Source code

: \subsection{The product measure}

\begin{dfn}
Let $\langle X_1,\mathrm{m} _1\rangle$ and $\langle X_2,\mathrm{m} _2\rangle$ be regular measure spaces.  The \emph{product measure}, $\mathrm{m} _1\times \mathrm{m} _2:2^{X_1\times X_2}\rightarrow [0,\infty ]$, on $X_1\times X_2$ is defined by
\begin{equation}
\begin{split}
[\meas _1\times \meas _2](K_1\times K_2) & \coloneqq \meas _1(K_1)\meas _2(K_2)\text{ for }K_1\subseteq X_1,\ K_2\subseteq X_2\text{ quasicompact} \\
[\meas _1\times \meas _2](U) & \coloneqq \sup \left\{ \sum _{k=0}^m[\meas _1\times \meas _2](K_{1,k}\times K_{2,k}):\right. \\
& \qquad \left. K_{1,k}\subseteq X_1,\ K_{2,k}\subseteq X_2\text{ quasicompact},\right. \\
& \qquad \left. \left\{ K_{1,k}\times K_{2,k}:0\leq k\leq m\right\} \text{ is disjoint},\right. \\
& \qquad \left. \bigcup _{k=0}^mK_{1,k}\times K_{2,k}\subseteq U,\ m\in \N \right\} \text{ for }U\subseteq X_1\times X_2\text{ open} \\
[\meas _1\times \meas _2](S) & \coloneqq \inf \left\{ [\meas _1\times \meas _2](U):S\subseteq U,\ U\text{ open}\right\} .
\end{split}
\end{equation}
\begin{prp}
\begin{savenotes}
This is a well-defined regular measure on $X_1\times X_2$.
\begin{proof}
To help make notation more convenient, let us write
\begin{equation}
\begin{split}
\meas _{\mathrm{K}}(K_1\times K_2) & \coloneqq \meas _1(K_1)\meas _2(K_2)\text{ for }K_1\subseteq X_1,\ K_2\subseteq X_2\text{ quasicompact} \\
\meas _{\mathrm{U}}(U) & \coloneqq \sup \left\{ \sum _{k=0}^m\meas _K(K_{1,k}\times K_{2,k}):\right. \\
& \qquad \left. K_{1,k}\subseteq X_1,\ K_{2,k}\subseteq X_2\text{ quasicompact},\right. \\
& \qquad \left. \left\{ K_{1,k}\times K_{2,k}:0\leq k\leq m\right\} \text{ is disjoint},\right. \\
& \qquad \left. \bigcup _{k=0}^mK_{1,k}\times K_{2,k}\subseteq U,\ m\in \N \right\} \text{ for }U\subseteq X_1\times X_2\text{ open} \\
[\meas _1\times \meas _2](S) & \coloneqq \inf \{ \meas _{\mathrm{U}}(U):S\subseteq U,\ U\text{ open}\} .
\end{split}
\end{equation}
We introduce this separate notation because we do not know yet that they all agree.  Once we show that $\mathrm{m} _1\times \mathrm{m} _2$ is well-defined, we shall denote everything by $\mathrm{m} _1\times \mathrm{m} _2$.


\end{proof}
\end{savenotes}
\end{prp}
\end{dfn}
■ ■ ■ ■ ■ ■ ■
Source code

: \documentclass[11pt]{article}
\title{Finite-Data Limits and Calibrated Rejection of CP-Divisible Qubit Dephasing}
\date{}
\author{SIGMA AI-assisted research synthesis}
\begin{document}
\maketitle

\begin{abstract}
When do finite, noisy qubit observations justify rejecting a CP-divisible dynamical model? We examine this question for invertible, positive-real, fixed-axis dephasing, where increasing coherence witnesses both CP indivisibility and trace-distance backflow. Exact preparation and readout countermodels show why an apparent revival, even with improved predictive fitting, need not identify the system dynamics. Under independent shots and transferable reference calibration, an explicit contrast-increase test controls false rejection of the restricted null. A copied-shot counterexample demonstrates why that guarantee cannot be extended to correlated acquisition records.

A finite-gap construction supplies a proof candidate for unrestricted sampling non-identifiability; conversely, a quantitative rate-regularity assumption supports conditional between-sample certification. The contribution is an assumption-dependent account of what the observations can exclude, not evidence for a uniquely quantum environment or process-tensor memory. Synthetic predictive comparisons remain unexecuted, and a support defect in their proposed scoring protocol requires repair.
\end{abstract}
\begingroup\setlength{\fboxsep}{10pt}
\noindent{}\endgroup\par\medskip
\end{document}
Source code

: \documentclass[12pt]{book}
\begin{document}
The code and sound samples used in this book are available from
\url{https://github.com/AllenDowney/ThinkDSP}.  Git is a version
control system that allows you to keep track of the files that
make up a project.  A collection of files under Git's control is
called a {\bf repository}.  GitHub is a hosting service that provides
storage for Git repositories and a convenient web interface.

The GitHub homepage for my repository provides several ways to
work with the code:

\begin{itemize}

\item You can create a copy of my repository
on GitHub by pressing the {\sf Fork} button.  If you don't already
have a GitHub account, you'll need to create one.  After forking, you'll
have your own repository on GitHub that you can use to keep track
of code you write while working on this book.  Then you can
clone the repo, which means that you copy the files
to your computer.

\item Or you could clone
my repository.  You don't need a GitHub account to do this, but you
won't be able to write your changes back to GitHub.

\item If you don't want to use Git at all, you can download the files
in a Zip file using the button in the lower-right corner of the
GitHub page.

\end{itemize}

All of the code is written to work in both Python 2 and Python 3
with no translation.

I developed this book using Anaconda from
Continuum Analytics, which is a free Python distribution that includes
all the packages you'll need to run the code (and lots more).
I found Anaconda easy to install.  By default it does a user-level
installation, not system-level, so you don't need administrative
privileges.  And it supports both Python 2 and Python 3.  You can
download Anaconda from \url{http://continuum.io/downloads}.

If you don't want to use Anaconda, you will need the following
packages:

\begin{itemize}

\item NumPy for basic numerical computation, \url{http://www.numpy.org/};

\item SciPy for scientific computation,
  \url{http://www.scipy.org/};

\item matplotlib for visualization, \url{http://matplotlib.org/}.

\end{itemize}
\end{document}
■ ■ ■ ■ ■ ■ ■
REQUIREMENT ::
Looking back over the listing above, how many lines include the word "write"? Give the number and nothing more.

SOLUTION FOR THIS EXERCISE ::
3